Assigned task: Among the records below, find the line that has "### Minor updates - 1.2.5"; from there, give the lines again exactly, and stop after the line that has "- Updating the POD restart detailled ouput".

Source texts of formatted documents
[Start of Attachment]

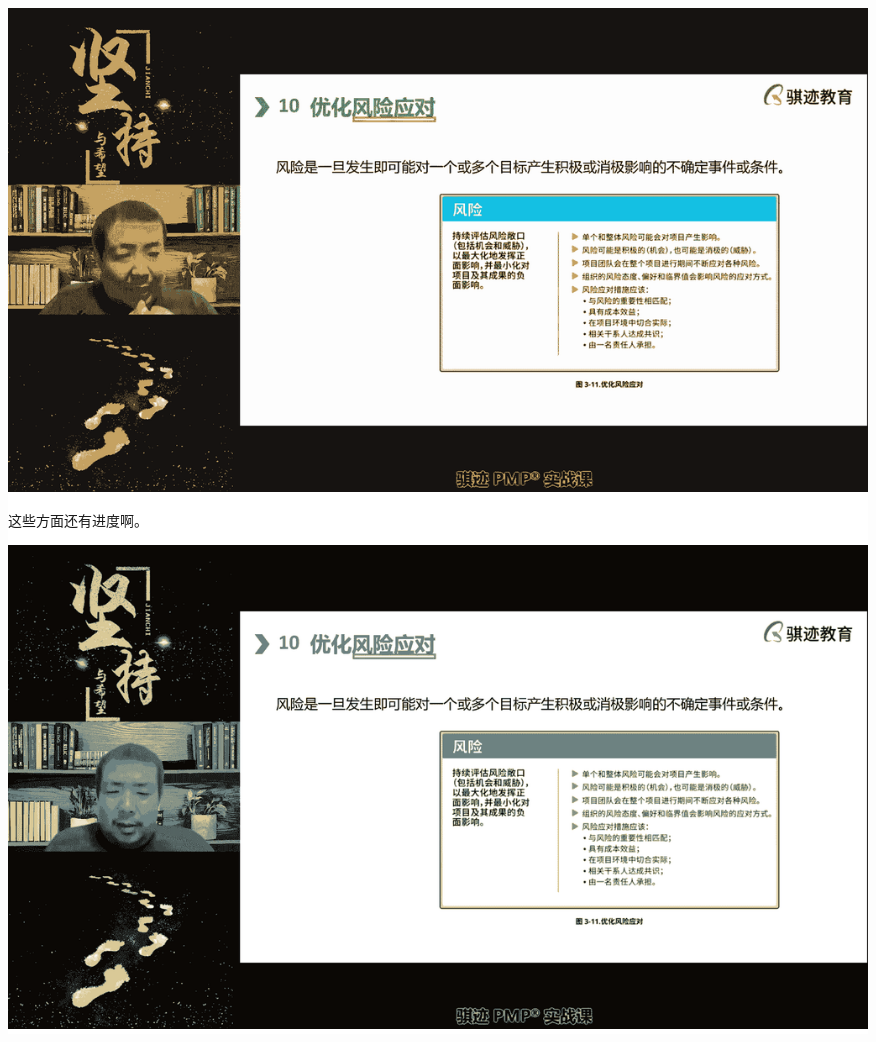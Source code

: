 ![](img/9fdd875050278c68a47d60159025032d_395.png)

这些方面还有进度啊。

![](img/9fdd875050278c68a47d60159025032d_397.png)

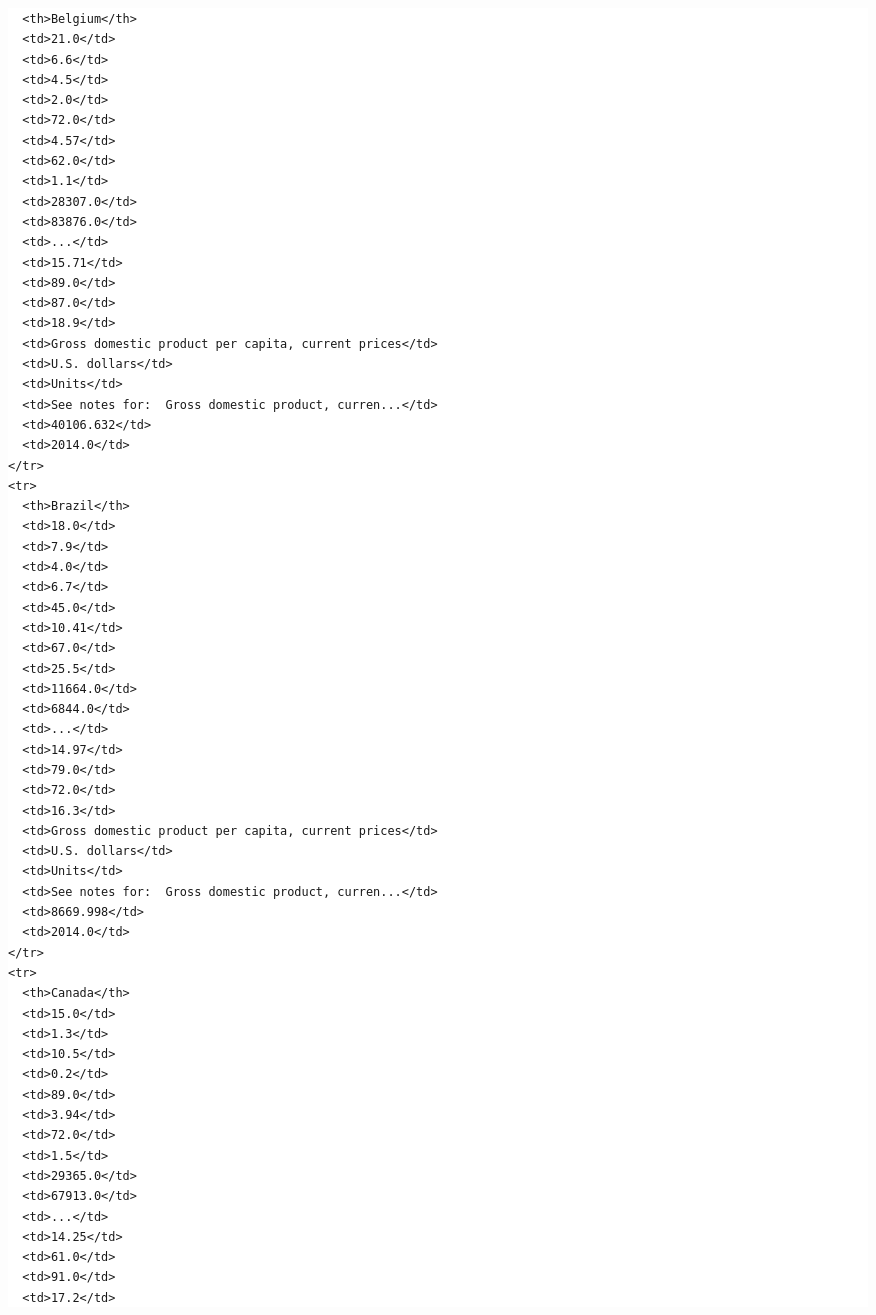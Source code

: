       <th>Belgium</th>
      <td>21.0</td>
      <td>6.6</td>
      <td>4.5</td>
      <td>2.0</td>
      <td>72.0</td>
      <td>4.57</td>
      <td>62.0</td>
      <td>1.1</td>
      <td>28307.0</td>
      <td>83876.0</td>
      <td>...</td>
      <td>15.71</td>
      <td>89.0</td>
      <td>87.0</td>
      <td>18.9</td>
      <td>Gross domestic product per capita, current prices</td>
      <td>U.S. dollars</td>
      <td>Units</td>
      <td>See notes for:  Gross domestic product, curren...</td>
      <td>40106.632</td>
      <td>2014.0</td>
    </tr>
    <tr>
      <th>Brazil</th>
      <td>18.0</td>
      <td>7.9</td>
      <td>4.0</td>
      <td>6.7</td>
      <td>45.0</td>
      <td>10.41</td>
      <td>67.0</td>
      <td>25.5</td>
      <td>11664.0</td>
      <td>6844.0</td>
      <td>...</td>
      <td>14.97</td>
      <td>79.0</td>
      <td>72.0</td>
      <td>16.3</td>
      <td>Gross domestic product per capita, current prices</td>
      <td>U.S. dollars</td>
      <td>Units</td>
      <td>See notes for:  Gross domestic product, curren...</td>
      <td>8669.998</td>
      <td>2014.0</td>
    </tr>
    <tr>
      <th>Canada</th>
      <td>15.0</td>
      <td>1.3</td>
      <td>10.5</td>
      <td>0.2</td>
      <td>89.0</td>
      <td>3.94</td>
      <td>72.0</td>
      <td>1.5</td>
      <td>29365.0</td>
      <td>67913.0</td>
      <td>...</td>
      <td>14.25</td>
      <td>61.0</td>
      <td>91.0</td>
      <td>17.2</td>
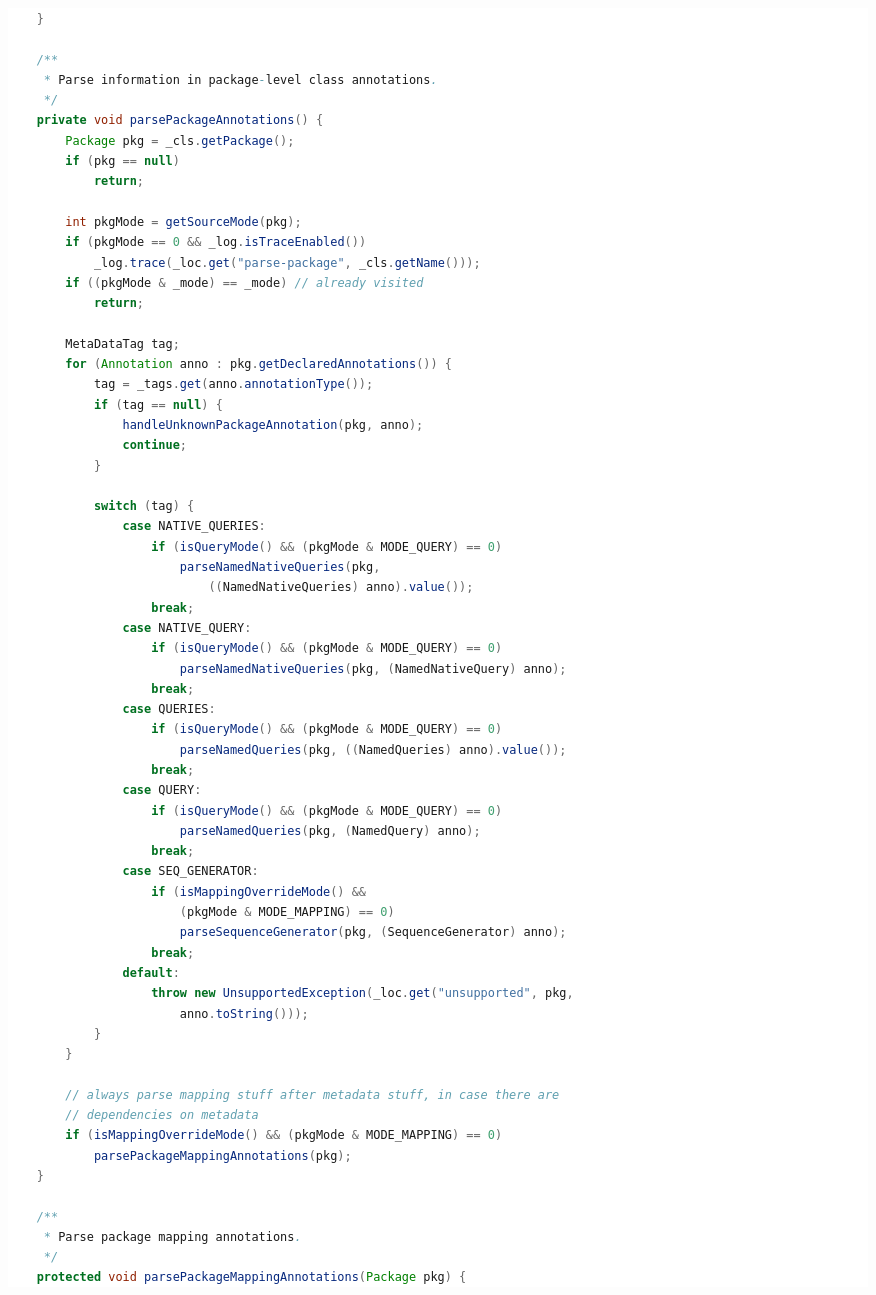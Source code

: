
 ```java
    }

    /**
     * Parse information in package-level class annotations.
     */
    private void parsePackageAnnotations() {
        Package pkg = _cls.getPackage();
        if (pkg == null)
            return;

        int pkgMode = getSourceMode(pkg);
        if (pkgMode == 0 && _log.isTraceEnabled())
            _log.trace(_loc.get("parse-package", _cls.getName()));
        if ((pkgMode & _mode) == _mode) // already visited
            return;

        MetaDataTag tag;
        for (Annotation anno : pkg.getDeclaredAnnotations()) {
            tag = _tags.get(anno.annotationType());
            if (tag == null) {
                handleUnknownPackageAnnotation(pkg, anno);
                continue;
            }

            switch (tag) {
                case NATIVE_QUERIES:
                    if (isQueryMode() && (pkgMode & MODE_QUERY) == 0)
                        parseNamedNativeQueries(pkg,
                            ((NamedNativeQueries) anno).value());
                    break;
                case NATIVE_QUERY:
                    if (isQueryMode() && (pkgMode & MODE_QUERY) == 0)
                        parseNamedNativeQueries(pkg, (NamedNativeQuery) anno);
                    break;
                case QUERIES:
                    if (isQueryMode() && (pkgMode & MODE_QUERY) == 0)
                        parseNamedQueries(pkg, ((NamedQueries) anno).value());
                    break;
                case QUERY:
                    if (isQueryMode() && (pkgMode & MODE_QUERY) == 0)
                        parseNamedQueries(pkg, (NamedQuery) anno);
                    break;
                case SEQ_GENERATOR:
                    if (isMappingOverrideMode() &&
                        (pkgMode & MODE_MAPPING) == 0)
                        parseSequenceGenerator(pkg, (SequenceGenerator) anno);
                    break;
                default:
                    throw new UnsupportedException(_loc.get("unsupported", pkg,
                        anno.toString()));
            }
        }

        // always parse mapping stuff after metadata stuff, in case there are
        // dependencies on metadata
        if (isMappingOverrideMode() && (pkgMode & MODE_MAPPING) == 0)
            parsePackageMappingAnnotations(pkg);
    }

    /**
     * Parse package mapping annotations.
     */
    protected void parsePackageMappingAnnotations(Package pkg) {
```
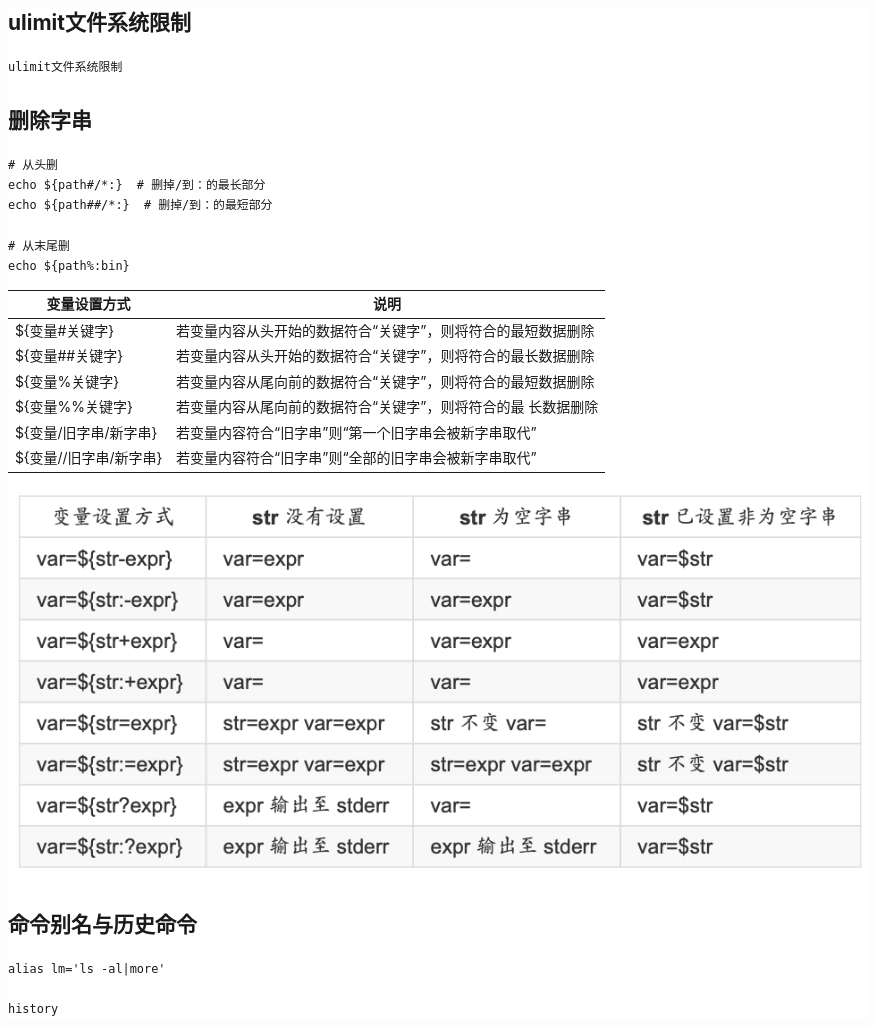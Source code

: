 ## ulimit文件系统限制
```
ulimit文件系统限制
```

## 删除字串
```
# 从头删
echo ${path#/*:}  # 删掉/到：的最长部分
echo ${path##/*:}  # 删掉/到：的最短部分

# 从末尾删
echo ${path%:bin} 
```

|变量设置方式|说明|
|------------|----|
|${变量#关键字}| 若变量内容从头开始的数据符合“关键字”，则将符合的最短数据删除|
|${变量##关键字}| 若变量内容从头开始的数据符合“关键字”，则将符合的最长数据删除|
|${变量%关键字}|若变量内容从尾向前的数据符合“关键字”，则将符合的最短数据删除 |
|${变量%%关键字}| 若变量内容从尾向前的数据符合“关键字”，则将符合的最 长数据删除|
|${变量/旧字串/新字串}|若变量内容符合“旧字串”则“第一个旧字串会被新字串取代” |
|${变量//旧字串/新字串}|若变量内容符合“旧字串”则“全部的旧字串会被新字串取代”|

![](_attachments/f44a8c3b52c6aaf1e0bae18d7a737380.png)

## 命令别名与历史命令
```shell
alias lm='ls -al|more'

history

```

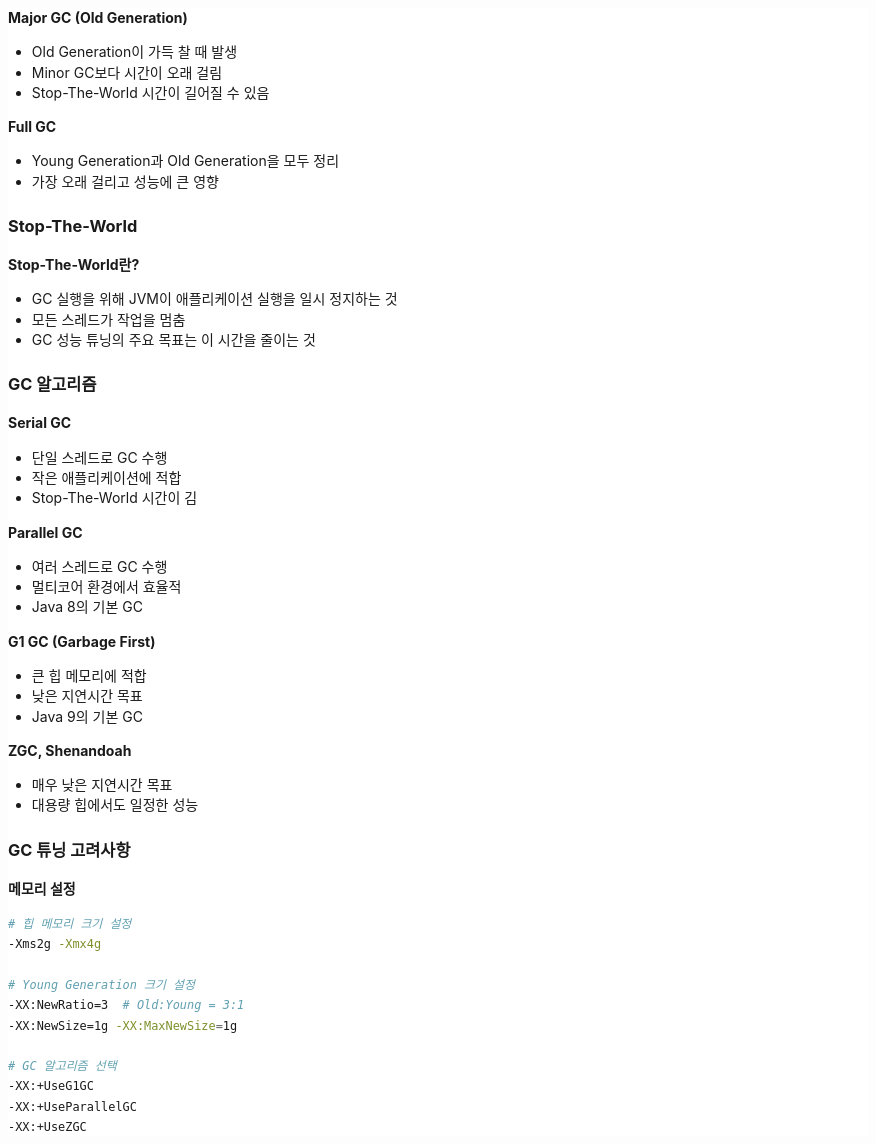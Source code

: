 **Major GC (Old Generation)**

- Old Generation이 가득 찰 때 발생
- Minor GC보다 시간이 오래 걸림
- Stop-The-World 시간이 길어질 수 있음

**Full GC**

- Young Generation과 Old Generation을 모두 정리
- 가장 오래 걸리고 성능에 큰 영향

### Stop-The-World

**Stop-The-World란?**

- GC 실행을 위해 JVM이 애플리케이션 실행을 일시 정지하는 것
- 모든 스레드가 작업을 멈춤
- GC 성능 튜닝의 주요 목표는 이 시간을 줄이는 것

### GC 알고리즘

**Serial GC**

- 단일 스레드로 GC 수행
- 작은 애플리케이션에 적합
- Stop-The-World 시간이 김

**Parallel GC**

- 여러 스레드로 GC 수행
- 멀티코어 환경에서 효율적
- Java 8의 기본 GC

**G1 GC (Garbage First)**

- 큰 힙 메모리에 적합
- 낮은 지연시간 목표
- Java 9의 기본 GC

**ZGC, Shenandoah**

- 매우 낮은 지연시간 목표
- 대용량 힙에서도 일정한 성능

### GC 튜닝 고려사항

**메모리 설정**

```bash
# 힙 메모리 크기 설정
-Xms2g -Xmx4g

# Young Generation 크기 설정
-XX:NewRatio=3  # Old:Young = 3:1
-XX:NewSize=1g -XX:MaxNewSize=1g

# GC 알고리즘 선택
-XX:+UseG1GC
-XX:+UseParallelGC
-XX:+UseZGC
```
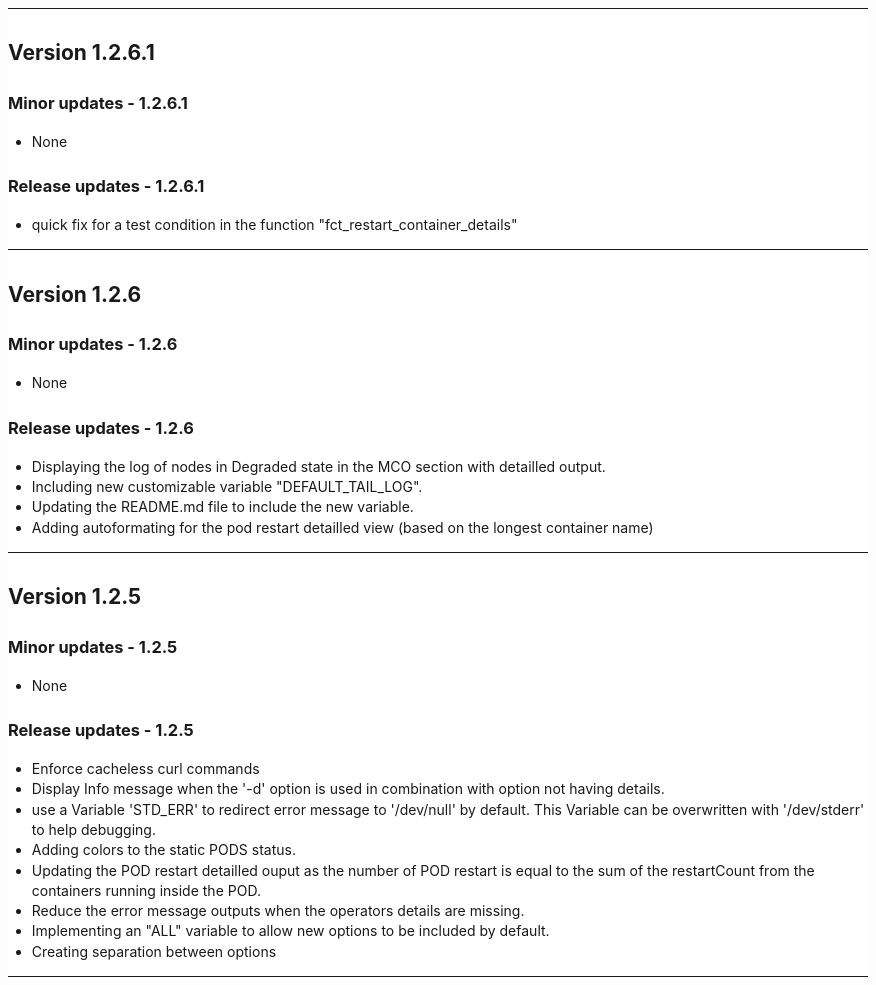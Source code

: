 --------

## Version 1.2.6.1

### Minor updates - 1.2.6.1

- None

### Release updates - 1.2.6.1

- quick fix for a test condition in the function "fct_restart_container_details"

--------

## Version 1.2.6

### Minor updates - 1.2.6

- None

### Release updates - 1.2.6

- Displaying the log of nodes in Degraded state in the MCO section with detailled output.
- Including new customizable variable "DEFAULT_TAIL_LOG".
- Updating the README.md file to include the new variable.
- Adding autoformating for the pod restart detailled view (based on the longest container name)

--------

## Version 1.2.5

### Minor updates - 1.2.5

- None

### Release updates - 1.2.5

- Enforce cacheless curl commands
- Display Info message when the '-d' option is used in combination with option not having details.
- use a Variable 'STD_ERR' to redirect error message to '/dev/null' by default.
  This Variable can be overwritten with '/dev/stderr' to help debugging.
- Adding colors to the static PODS status.
- Updating the POD restart detailled ouput
  as the number of POD restart is equal to the sum of the restartCount from the containers running inside the POD.
- Reduce the error message outputs when the operators details are missing.
- Implementing an "ALL" variable to allow new options to be included by default.
- Creating separation between options

--------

[End of Attachment]

Your response:
### Minor updates - 1.2.5

- None

### Release updates - 1.2.5

- Enforce cacheless curl commands
- Display Info message when the '-d' option is used in combination with option not having details.
- use a Variable 'STD_ERR' to redirect error message to '/dev/null' by default.
  This Variable can be overwritten with '/dev/stderr' to help debugging.
- Adding colors to the static PODS status.
- Updating the POD restart detailled ouput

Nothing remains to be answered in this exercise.